This weblog has been created to provide an additional, more immediate, forum for news and commentary about the society and EAGLE-related issues. Want to know more? See First Post and Eagle - How it began.

Sunday, 7 October 2018

THE MAN WHO DREW DAN DARE

EXHIBITION REPORT BY DAVID BRITTON

A reception was held on Thursday evening 20th September at the Atkinson Art Gallery in Lord St. Southport, to launch three new exhibitions that all have a local relevance. The one of particular interest to our readers is dedicated to “The Man Who Drew Dan Dare”, an exhibition marking the 100th Anniversary of the birth of Frank Hampson and his life’s work. The evening was opened by Stephen Whittle, Principal Manager at the Atkinson, who gave a brief background to each of the exhibitions and introduced Peter Hampson as guest speaker for Frank Hampson’s exhibition. 

Peter then related the story behind Frank’s career commencing with his demobilisation from the Army and the attendance at Southport College of Art. On leaving the College he was initially involved in producing commercial work for advertising and did illustrations for “Anvil”, Marcus Morris’ local church magazine that was later taken up by the Anglican Church. When Marcus decided to embark on his mission to create a comic or magazine to compete effectively with the gratuitous, pulp comics that were flooding the country from America, setting a higher moral standard yet appealing to children with an exciting product, he collaborated with Frank and EAGLE was born.  Shortly after Jocelyn Thomas, Greta Tomlinson and Joan Porter joined them at the Bakehouse, 22, Botanic Road, Churchtown. The Bakehouse has been restored recently and has a plaque honouring those who worked there in the early days of EAGLE.  Joan remained Frank’s assistant right through to the end.
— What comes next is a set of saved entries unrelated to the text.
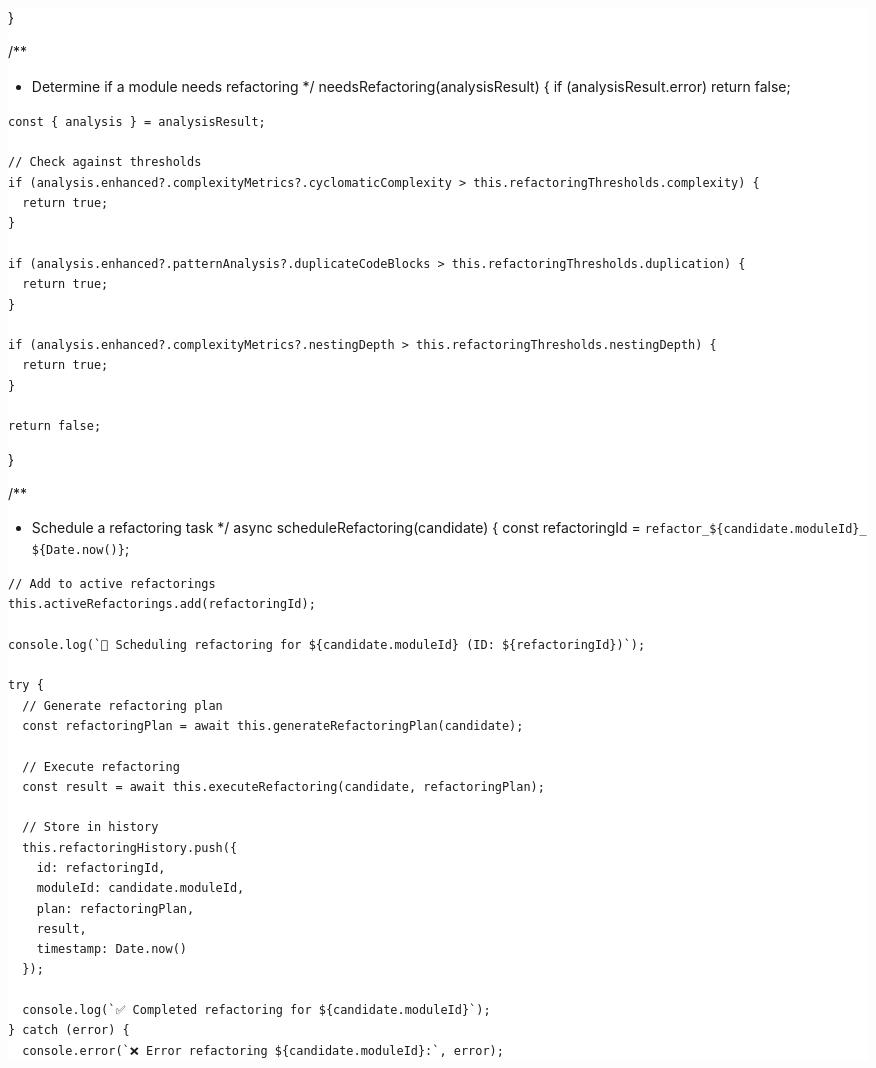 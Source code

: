   }
  
  /**
   * Determine if a module needs refactoring
   */
  needsRefactoring(analysisResult) {
    if (analysisResult.error) return false;
    
    const { analysis } = analysisResult;
    
    // Check against thresholds
    if (analysis.enhanced?.complexityMetrics?.cyclomaticComplexity > this.refactoringThresholds.complexity) {
      return true;
    }
    
    if (analysis.enhanced?.patternAnalysis?.duplicateCodeBlocks > this.refactoringThresholds.duplication) {
      return true;
    }
    
    if (analysis.enhanced?.complexityMetrics?.nestingDepth > this.refactoringThresholds.nestingDepth) {
      return true;
    }
    
    return false;
  }
  
  /**
   * Schedule a refactoring task
   */
  async scheduleRefactoring(candidate) {
    const refactoringId = `refactor_${candidate.moduleId}_${Date.now()}`;
    
    // Add to active refactorings
    this.activeRefactorings.add(refactoringId);
    
    console.log(`🔄 Scheduling refactoring for ${candidate.moduleId} (ID: ${refactoringId})`);
    
    try {
      // Generate refactoring plan
      const refactoringPlan = await this.generateRefactoringPlan(candidate);
      
      // Execute refactoring
      const result = await this.executeRefactoring(candidate, refactoringPlan);
      
      // Store in history
      this.refactoringHistory.push({
        id: refactoringId,
        moduleId: candidate.moduleId,
        plan: refactoringPlan,
        result,
        timestamp: Date.now()
      });
      
      console.log(`✅ Completed refactoring for ${candidate.moduleId}`);
    } catch (error) {
      console.error(`❌ Error refactoring ${candidate.moduleId}:`, error);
Peter talked about the move to Epsom, the development of the studio at Bayford Lodge and of the humour that accompanied the hard work and weekly deadlines. That was followed by the unhappy departure from Odham’s , The Road of Courage for EAGLE , working for Ladybird books, more commercial work, such as an advertising strip series for the National Coal Board and finally the North East Surrey College of Technology (NESCOT) where he taught and worked.

The exhibition is really very well laid out and has examples of Frank’s work from the very beginning, with some beautifully executed pencil sketches and work in pen and ink. It continues through the early work on Dan Dare, illustrated by pages from the start of The First Venus Story, later episodes, pencil roughs and ending with post-EAGLE illustration for Ladybird books, a period that Peter described as a very happy one after the trauma of the final years with Odham’s. One of the highlights is some original pages for “The Road of Courage”, which for many represents the pinnacle of Frank’s output. Peter also pointed out the fact that Frank loved to put lots of detail into the background of his frames. This is apparent throughout his work.

The recognition that Frank received in Lucca in 1975 - The Yellow Kid  and his award of the title 'Prestigio Maestro' - the Best Comic Book Artist Since the Second World War, were also on display. 

Overall, the evening was a great success, although attendance may have been curtailed by a disastrous night of bad weather, with high winds and very heavy rain, as the tail of Storm Bronagh passed Southport. We were graced however by the presence of Frank’s sister Margaret, currently 91 years of age and her daughter Tina and son-in-law Les, as well as Peter’s wife Sue.

The exhibition runs until 16th March 2019 and is a must for all EAGLE, Dan Dare and Frank Hampson fans.